Because the SEIQoL-DW weights are individualised, it is possible to measure changes in the relative importance of cues over time. We found that on average some weights (comparing pre-test and then-test weights) changed indicating that reprioritisation can occur. However, when comparing then-test and post-test weights we found no changes. This might be a true finding, or maybe patients simply applied the same weights they were using at T2 to the cues at T1. This may also partly be an artefact of the SEIQoL-DW procedure as the weights of all five cues selected by respondents are constrained to add to 100. Therefore, if the relative importance of one cue increases, the relative importance of at least one of the other four cues must diminish.

One of the major challenges in interpreting the results of this study is that 81% of the patients chose at least one different cue at 3 months compared to baseline. All patients were asked, in the then-test, to re-evaluate their baseline cues, whether they were the same or not. It seems likely that this process is different for those who chose the same and different cues at 3 months and this is worthy of further research. The sample size of 19% of patients who chose exactly the same cues at 3 months was too small to draw firm conclusions about the nature of response shift in this group.

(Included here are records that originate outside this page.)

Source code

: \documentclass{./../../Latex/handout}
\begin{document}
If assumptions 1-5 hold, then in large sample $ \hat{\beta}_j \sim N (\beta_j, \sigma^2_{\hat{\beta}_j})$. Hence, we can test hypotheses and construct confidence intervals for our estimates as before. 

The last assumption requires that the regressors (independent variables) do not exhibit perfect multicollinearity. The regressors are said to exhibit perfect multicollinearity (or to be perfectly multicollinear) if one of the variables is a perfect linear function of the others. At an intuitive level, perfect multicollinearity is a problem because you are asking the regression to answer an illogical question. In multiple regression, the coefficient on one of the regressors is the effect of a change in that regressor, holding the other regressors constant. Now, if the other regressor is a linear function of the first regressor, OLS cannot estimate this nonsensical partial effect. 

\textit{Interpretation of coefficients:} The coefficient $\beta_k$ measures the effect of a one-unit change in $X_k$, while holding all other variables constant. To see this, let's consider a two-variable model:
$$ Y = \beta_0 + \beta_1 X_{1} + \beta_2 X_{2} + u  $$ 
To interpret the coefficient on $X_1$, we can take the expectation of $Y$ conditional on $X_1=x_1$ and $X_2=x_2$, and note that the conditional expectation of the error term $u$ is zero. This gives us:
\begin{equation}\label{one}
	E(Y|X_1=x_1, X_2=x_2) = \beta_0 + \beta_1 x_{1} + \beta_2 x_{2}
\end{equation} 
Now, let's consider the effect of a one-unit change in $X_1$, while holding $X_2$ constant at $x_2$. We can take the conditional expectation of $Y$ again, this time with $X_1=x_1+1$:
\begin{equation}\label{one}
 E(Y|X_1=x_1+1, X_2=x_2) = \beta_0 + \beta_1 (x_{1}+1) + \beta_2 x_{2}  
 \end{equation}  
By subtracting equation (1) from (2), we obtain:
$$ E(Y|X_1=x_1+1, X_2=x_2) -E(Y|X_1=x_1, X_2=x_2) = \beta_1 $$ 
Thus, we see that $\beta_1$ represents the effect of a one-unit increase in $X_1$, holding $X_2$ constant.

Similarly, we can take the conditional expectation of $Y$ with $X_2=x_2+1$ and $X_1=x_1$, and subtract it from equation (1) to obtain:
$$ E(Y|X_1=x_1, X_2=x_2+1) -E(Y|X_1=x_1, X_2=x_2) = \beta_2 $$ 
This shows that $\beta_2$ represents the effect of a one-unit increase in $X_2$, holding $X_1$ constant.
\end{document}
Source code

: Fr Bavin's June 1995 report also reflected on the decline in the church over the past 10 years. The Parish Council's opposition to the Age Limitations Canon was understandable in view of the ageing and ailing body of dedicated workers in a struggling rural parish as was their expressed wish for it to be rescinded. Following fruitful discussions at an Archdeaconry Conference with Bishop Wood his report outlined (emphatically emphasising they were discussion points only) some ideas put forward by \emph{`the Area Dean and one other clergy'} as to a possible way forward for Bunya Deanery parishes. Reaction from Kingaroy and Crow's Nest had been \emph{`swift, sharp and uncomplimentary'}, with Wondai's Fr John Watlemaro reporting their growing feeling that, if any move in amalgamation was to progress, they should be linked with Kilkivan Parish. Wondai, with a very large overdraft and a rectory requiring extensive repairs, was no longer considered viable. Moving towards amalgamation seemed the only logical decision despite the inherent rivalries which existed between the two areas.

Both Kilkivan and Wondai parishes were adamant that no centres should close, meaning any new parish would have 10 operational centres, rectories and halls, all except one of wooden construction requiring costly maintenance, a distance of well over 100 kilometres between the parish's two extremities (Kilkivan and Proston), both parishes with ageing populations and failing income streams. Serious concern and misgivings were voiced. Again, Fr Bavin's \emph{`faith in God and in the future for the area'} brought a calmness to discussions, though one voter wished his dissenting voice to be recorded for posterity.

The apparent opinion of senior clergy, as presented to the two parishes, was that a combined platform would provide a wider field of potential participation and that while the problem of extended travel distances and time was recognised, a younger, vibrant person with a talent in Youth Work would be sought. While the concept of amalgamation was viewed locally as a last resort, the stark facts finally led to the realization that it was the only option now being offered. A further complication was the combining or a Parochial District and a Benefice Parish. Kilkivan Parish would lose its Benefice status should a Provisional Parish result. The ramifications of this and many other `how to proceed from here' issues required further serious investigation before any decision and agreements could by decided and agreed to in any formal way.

Some studies have found that memory can influence the findings from the then-test [17]. A limitation with our study is that we did not control for recall bias and we did not compare the changes with any criterion measure of change [18, 19]. However, receiving dentures is a significant and salient event and it seems likely that the influence of recall bias is minimal especially given the number of judgements a patient had to make and the 3 month gap between assessments. One alternative explanations for our findings of a discrepancy between prospective and retrospective assessments is that subjects may have expected that receiving high quality dentures should improve their health, an they retrospectively rated their initial health as lower to reflect this expectation, a cognitive mechanism known as the implicit theory of change [20]. Our interpretation of the results is based on the assumption that the retrospective then-test data provides a more valid indication of baseline IQoL for comparison with 3 month data than does the baseline assessment itself. If, however we assume that the retrospective judgement is biased and that the concurrent baseline assessment is more valid, our results would be interpreted differently and there would be no treatment effect. To support the response shift theory, we would need to show that the new information available to patients after receiving their dentures led to more valid judgments of their baseline scores. However, it is as yet unclear how one would determine which theory is more valid for a particular situation. It would be important to distinguish patients who's situation had improved or deteriorated from those who had changed their mind about what it means to have the best or worst possible outcome.

Recently, Schwartz and Rapkin have proposed a new psychometric model, which posits that the "true" PRO score is contingent on aspects of the appraisal process [14]. The appraisal of a construct like QoL may be related to culture, personality and situation and may vary across persons and over time [2124]. Building on the response shift model, Schwartz and Rapkin have proposed using an Appraisal Profile [21]. They suggest that "rather than simply asking people to re-rate their baseline status using "today's criteria", we assess their appraisal processes to make those criteria explicit at each time in order to help characterise qualitative change". Improved knowledge about the ways in which patients appraise QoL might lead to more valid, reliable and responsive measures. Future studies need to disentangle the differing ways individuals appraise QoL and researchers must acknowledge the dynamic nature of QoL by empirically testing for response shift phenomena.

Conclusion

Improvements in the IQoL in edentulous patients, following treatment with high quality dentures, were apparent only when patient adaptation over time, was taken into account. This study demonstrated that an IQoL measure such as the SEIQoL-DW can be used to assess re-conceptualisation and reprioritisation and can be applied as a then-test to control for recalibration.